[Brief]
In the entries below, count every line that has the string "food", and answer with that count alone.

· · · ·

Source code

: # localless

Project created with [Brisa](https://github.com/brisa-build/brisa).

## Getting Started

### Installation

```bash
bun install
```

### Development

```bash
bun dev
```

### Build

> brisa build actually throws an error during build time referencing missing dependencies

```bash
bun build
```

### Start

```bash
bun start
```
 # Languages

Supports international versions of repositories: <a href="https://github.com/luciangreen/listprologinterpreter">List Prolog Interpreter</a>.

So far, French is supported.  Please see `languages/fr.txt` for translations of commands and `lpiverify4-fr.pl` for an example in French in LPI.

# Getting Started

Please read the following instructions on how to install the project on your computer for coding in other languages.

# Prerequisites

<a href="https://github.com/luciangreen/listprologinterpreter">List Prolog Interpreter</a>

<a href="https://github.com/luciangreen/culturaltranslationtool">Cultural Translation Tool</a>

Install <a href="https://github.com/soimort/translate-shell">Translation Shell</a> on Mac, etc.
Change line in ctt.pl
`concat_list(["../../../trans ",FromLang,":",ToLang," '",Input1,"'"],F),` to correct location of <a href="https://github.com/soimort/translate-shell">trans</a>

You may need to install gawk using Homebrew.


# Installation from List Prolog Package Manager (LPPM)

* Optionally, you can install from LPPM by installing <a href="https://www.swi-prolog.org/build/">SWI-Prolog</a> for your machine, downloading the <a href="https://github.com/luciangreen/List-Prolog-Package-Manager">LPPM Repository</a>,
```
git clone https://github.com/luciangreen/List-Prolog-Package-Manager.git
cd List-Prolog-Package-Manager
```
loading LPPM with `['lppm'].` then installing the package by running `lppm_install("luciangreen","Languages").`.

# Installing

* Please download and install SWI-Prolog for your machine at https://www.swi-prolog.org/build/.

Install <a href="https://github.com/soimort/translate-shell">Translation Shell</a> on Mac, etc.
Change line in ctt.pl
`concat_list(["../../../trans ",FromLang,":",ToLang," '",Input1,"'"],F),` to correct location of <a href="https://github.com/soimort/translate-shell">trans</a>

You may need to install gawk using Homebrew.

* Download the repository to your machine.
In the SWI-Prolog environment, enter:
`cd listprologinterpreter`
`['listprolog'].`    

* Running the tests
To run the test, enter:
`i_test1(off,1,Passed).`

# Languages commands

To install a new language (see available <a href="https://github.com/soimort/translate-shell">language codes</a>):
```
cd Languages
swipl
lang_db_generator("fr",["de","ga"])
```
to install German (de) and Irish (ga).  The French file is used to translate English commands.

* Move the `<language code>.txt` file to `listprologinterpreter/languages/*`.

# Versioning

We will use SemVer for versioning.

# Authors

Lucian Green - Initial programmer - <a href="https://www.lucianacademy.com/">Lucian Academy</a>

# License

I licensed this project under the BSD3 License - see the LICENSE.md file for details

· · · ·

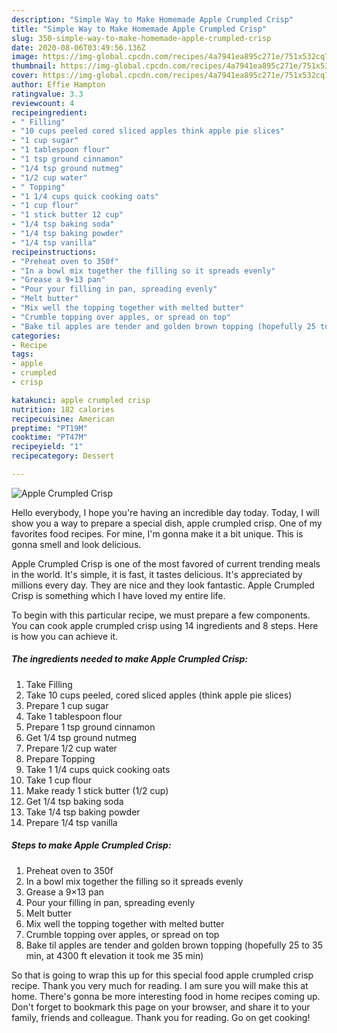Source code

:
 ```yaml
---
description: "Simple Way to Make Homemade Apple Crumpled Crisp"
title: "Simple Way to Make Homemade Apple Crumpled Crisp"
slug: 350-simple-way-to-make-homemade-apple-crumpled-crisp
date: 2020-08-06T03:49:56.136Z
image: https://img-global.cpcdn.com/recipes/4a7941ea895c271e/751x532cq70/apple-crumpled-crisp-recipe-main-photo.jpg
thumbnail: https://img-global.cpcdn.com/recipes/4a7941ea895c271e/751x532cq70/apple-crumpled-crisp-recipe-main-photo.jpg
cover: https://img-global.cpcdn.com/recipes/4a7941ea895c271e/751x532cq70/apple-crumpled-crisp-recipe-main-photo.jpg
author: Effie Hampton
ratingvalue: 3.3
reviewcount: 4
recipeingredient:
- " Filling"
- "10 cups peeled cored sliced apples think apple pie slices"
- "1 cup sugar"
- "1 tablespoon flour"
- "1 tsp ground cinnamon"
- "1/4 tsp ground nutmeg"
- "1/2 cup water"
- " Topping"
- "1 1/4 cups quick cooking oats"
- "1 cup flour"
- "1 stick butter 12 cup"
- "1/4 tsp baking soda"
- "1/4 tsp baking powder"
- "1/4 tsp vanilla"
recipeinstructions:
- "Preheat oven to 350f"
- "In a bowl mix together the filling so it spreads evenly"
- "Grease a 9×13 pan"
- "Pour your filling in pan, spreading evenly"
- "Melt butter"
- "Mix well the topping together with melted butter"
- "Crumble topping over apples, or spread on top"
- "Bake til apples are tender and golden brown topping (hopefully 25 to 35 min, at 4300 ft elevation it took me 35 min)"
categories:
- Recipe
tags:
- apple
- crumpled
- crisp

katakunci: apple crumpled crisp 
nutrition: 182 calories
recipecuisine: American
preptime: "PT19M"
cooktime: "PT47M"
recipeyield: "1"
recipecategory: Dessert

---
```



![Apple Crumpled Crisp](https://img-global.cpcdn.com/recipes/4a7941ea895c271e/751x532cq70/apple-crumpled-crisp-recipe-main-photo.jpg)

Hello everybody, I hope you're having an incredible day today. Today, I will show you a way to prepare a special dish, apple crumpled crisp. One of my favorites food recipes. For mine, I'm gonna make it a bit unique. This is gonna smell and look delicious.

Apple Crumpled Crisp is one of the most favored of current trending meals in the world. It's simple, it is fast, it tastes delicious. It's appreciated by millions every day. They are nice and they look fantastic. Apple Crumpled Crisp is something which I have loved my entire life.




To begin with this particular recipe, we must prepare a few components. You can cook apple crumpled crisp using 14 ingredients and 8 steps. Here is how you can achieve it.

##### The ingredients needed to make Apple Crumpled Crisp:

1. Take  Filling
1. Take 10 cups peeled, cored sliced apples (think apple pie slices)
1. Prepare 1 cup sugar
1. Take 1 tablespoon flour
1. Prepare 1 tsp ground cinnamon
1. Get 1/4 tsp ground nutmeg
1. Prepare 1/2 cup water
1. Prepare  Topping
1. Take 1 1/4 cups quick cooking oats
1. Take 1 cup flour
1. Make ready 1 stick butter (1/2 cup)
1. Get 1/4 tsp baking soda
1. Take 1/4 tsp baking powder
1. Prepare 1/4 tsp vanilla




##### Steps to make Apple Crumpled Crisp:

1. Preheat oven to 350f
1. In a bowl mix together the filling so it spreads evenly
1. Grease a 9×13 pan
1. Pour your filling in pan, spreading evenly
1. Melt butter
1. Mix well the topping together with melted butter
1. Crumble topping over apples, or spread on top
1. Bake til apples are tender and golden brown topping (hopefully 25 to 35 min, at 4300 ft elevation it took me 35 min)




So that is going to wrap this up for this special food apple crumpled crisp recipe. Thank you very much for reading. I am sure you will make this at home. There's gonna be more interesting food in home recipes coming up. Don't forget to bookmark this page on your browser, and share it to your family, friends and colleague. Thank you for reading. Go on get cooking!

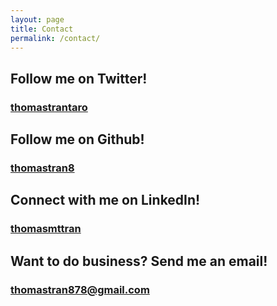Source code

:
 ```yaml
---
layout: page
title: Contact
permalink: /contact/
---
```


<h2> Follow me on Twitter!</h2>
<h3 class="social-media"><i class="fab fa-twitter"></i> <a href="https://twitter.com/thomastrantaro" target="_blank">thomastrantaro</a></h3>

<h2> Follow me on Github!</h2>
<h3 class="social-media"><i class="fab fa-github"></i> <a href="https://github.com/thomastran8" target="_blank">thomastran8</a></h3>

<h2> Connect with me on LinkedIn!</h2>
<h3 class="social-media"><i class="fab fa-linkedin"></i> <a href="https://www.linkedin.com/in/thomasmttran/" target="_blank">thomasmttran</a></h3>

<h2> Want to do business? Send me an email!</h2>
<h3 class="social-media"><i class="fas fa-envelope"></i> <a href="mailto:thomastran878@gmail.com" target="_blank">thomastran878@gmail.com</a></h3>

· · · ·

[Answer section]
2